■ わかりやすくて好き

いつもはきっちり着込まれた首筋が無防備に晒されていることに気が付いてから、俺の視線は釘付けである。

シャワーを浴びてきたのか、どことなく水気を帯びたクロコダイルの後ろ姿を見つめていると、ラフに羽織られた薄いシャツから肌色が透ける。

「なぁクロコダイル」

呼べば、葉巻を咥えた顔が気だるげに振り向き視線だけでなんだと答えた。まだ火も着かない葉巻がなんともレイジーな雰囲気を醸し出して、俺好みだ。
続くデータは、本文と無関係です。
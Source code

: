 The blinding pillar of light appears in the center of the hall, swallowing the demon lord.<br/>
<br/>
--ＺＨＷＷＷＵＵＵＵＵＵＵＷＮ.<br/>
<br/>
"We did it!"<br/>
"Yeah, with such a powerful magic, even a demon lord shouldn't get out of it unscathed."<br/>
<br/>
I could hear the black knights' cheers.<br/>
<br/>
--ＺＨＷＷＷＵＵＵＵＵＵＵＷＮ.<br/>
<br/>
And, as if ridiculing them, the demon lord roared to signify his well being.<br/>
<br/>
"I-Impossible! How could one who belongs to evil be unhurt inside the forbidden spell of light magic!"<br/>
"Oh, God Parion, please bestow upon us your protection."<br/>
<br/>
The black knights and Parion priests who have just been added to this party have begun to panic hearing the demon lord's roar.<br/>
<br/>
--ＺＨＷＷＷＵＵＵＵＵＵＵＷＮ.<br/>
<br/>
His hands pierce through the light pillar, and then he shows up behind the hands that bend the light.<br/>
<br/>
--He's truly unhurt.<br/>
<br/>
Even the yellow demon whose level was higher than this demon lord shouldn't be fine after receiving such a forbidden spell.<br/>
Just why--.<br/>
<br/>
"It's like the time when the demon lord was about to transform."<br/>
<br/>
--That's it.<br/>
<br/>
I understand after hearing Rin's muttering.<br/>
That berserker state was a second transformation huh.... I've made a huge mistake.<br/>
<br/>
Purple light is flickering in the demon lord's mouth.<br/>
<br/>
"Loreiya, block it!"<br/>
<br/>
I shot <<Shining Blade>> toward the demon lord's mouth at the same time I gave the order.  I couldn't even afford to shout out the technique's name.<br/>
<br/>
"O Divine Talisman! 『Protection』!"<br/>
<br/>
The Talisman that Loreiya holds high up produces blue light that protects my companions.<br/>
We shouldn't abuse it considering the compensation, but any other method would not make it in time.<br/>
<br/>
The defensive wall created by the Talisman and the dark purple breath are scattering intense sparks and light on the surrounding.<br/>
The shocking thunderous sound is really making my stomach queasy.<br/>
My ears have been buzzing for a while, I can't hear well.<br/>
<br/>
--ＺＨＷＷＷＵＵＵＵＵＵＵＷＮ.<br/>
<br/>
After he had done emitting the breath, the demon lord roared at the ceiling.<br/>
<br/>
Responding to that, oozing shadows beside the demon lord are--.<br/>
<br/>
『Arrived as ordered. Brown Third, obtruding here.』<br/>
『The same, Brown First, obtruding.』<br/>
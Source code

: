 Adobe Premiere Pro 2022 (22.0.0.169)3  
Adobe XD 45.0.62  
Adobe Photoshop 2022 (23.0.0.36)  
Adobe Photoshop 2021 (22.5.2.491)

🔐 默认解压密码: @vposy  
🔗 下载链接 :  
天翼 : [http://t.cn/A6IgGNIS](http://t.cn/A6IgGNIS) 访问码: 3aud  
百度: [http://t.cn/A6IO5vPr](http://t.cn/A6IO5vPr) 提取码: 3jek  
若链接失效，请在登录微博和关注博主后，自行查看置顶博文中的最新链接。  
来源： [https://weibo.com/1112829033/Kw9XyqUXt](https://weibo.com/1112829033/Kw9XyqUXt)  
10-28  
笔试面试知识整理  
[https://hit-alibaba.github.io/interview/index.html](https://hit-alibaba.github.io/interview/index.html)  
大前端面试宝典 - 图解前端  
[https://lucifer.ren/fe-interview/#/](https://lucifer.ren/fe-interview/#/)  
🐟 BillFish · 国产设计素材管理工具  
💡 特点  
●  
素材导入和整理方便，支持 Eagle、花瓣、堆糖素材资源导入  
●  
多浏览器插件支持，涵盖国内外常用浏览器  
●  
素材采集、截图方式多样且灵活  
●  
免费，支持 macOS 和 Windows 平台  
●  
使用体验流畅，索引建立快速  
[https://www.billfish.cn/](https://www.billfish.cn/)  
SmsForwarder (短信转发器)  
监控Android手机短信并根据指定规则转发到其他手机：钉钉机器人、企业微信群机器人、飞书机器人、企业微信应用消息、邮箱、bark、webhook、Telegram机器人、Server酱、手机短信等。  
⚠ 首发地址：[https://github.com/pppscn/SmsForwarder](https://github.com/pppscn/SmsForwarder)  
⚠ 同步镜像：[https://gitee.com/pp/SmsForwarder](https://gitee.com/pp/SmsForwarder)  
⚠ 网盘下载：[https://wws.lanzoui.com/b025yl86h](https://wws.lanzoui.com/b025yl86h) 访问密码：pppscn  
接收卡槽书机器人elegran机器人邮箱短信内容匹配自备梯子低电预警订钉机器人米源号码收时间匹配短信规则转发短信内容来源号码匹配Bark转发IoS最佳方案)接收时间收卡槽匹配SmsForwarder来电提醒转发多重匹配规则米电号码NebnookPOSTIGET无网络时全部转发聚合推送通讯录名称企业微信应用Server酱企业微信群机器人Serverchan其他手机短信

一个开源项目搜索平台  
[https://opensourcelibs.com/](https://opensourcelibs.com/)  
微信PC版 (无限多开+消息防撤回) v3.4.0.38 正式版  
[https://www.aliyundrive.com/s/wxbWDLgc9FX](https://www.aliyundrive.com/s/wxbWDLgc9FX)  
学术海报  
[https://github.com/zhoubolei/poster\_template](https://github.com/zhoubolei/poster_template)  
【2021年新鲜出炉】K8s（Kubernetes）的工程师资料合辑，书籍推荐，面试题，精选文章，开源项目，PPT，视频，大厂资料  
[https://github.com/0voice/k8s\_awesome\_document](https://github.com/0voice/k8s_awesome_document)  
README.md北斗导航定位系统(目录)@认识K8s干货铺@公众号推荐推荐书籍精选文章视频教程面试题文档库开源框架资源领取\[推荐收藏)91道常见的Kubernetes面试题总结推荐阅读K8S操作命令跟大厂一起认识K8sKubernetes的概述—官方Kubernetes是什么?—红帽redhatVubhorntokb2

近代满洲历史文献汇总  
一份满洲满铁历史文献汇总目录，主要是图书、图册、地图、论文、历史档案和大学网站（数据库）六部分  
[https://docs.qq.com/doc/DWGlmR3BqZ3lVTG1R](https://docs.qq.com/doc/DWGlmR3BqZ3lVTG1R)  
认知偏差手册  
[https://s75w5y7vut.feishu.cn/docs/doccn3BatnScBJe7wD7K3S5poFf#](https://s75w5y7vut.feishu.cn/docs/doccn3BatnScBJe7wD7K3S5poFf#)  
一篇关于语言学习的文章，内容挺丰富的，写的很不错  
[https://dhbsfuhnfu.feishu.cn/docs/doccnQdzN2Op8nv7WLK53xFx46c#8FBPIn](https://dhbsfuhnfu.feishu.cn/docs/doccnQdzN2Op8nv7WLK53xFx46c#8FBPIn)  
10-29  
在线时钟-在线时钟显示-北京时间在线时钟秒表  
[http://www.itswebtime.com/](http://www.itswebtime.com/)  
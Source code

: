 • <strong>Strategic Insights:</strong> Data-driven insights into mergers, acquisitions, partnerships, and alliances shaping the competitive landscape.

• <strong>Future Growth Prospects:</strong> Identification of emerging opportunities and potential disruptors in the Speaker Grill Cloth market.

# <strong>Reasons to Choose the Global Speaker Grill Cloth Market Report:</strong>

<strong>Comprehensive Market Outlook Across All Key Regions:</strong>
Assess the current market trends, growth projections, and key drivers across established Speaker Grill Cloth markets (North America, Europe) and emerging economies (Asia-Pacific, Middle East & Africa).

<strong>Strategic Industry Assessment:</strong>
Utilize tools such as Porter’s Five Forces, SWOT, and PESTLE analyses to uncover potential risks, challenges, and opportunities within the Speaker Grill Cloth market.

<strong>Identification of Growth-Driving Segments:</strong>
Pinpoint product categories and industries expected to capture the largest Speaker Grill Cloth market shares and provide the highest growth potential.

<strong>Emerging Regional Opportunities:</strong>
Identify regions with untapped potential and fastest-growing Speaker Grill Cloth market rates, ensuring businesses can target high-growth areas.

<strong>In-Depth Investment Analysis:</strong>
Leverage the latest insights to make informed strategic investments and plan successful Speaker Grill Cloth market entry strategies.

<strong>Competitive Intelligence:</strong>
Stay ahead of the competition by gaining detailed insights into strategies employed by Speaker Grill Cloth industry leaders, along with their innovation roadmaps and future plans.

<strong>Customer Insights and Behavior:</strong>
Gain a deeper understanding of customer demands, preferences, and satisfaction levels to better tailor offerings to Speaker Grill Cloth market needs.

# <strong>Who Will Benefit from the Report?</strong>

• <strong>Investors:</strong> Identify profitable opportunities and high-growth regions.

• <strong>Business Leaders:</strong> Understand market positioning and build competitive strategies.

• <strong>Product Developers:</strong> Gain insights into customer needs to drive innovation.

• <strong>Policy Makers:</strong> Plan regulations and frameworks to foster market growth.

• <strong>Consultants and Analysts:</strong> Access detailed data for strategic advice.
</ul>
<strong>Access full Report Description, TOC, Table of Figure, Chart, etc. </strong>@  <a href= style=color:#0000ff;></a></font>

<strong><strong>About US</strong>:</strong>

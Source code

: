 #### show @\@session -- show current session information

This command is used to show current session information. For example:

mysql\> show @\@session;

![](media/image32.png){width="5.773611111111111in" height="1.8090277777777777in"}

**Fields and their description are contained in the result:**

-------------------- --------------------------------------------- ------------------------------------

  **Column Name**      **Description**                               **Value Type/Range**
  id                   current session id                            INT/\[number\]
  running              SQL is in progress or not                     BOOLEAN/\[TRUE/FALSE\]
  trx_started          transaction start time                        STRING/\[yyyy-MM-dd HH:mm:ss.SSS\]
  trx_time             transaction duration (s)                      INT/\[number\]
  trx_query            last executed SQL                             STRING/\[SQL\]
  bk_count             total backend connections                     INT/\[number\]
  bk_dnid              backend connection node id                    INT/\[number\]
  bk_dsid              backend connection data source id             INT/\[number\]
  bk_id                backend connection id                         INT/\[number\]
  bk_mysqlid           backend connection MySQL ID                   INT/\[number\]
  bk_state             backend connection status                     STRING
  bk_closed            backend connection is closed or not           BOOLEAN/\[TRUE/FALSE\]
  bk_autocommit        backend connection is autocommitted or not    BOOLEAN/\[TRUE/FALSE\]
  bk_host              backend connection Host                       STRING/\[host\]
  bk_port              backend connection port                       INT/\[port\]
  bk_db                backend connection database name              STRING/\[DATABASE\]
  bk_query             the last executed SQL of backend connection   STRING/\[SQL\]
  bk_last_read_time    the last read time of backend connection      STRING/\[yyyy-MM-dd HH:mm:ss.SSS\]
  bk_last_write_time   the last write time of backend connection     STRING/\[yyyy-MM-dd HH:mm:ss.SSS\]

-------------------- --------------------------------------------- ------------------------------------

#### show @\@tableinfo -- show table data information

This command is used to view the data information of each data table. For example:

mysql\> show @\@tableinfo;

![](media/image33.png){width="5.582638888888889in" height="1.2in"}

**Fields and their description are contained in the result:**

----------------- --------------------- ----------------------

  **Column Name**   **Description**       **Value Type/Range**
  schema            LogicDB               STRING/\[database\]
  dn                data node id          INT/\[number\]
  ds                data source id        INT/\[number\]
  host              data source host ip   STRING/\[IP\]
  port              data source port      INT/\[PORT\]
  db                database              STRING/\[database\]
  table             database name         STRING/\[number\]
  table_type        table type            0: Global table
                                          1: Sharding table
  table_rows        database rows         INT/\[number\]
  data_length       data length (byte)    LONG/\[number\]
寝そべっていたソファーから起き上がり、クロコダイルの視線に晒されながら徐に近づけば珍しく逃げずにその場に留まる体。

腰に手を回して抱き寄せてもされるままで、すん、と首元に鼻を寄せればやはり香る石鹸とムスク。

「誘ってる?」

白いシャツの肩口に額を擦りつけながら、見上げるようにのぞき込めばその顔は気だるげな表情を僅かに緩め、俺を見下ろしながら葉巻を離した。

「グズ」

短く低く掠れた声。その言葉ににんまり笑って、俺は緩く弧を描く唇に食らいついたのだ。